One in five Hong Kong teenagers is overweight, say health officials. A fast-food culture and sedate lifestyle have made things worse; youngsters tend to be tied up by private tutoring and video games rather than sports and outdoor activities.
That’s why the charity Go.Asia teamed up with Chan to bring Jamie Oliver’s Food Revolution to Hong Kong. Since 2010, the British chef and food advocate has been urging teenagers to forget fast food and rediscover the joy and benefits of cooking. His television series in the US has won an Emmy Award.
“You don’t know what restaurants use to make your meals, but if you cook at home, you know you have control,” Chan says. “We should always go for fresh and organic ingredients. Besides, cooking is a survival skill that’ll be useful always.
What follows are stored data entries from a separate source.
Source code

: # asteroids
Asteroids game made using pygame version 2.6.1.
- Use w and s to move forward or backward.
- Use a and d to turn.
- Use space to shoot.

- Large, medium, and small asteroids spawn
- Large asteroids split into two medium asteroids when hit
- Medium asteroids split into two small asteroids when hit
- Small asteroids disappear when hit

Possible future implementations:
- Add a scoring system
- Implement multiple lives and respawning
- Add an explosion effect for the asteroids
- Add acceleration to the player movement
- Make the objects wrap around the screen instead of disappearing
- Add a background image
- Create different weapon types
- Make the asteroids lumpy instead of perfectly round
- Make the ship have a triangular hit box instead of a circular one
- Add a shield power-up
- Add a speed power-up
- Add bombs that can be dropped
Your parents or helper won’t be there to cook if you study abroad or move out.”
The local revolution kicked off at International Christian School, in Sha Tin, last month, with cooking demonstrations that looked at just how bad processed foods are.
What’s the difference, for example, between fresh orange juice and orange soda? Students cut up oranges and extracted the juice using a blender. Others mixed fizzy water, colourings, flavourings, sugar and preservatives the way soft drinks makers do.
“Orange sodas might not contain a drop of juice,” Chan says. “Their flavour and colour comes from chemicals. They can last longer than fresh juice because of preservatives. It is no good for your health.”
She says we should drink more juice and water. And rather than visiting fast-food chains, we should eat a healthy diet rich in five grains, organic fruits and veggies and omega-3 oils.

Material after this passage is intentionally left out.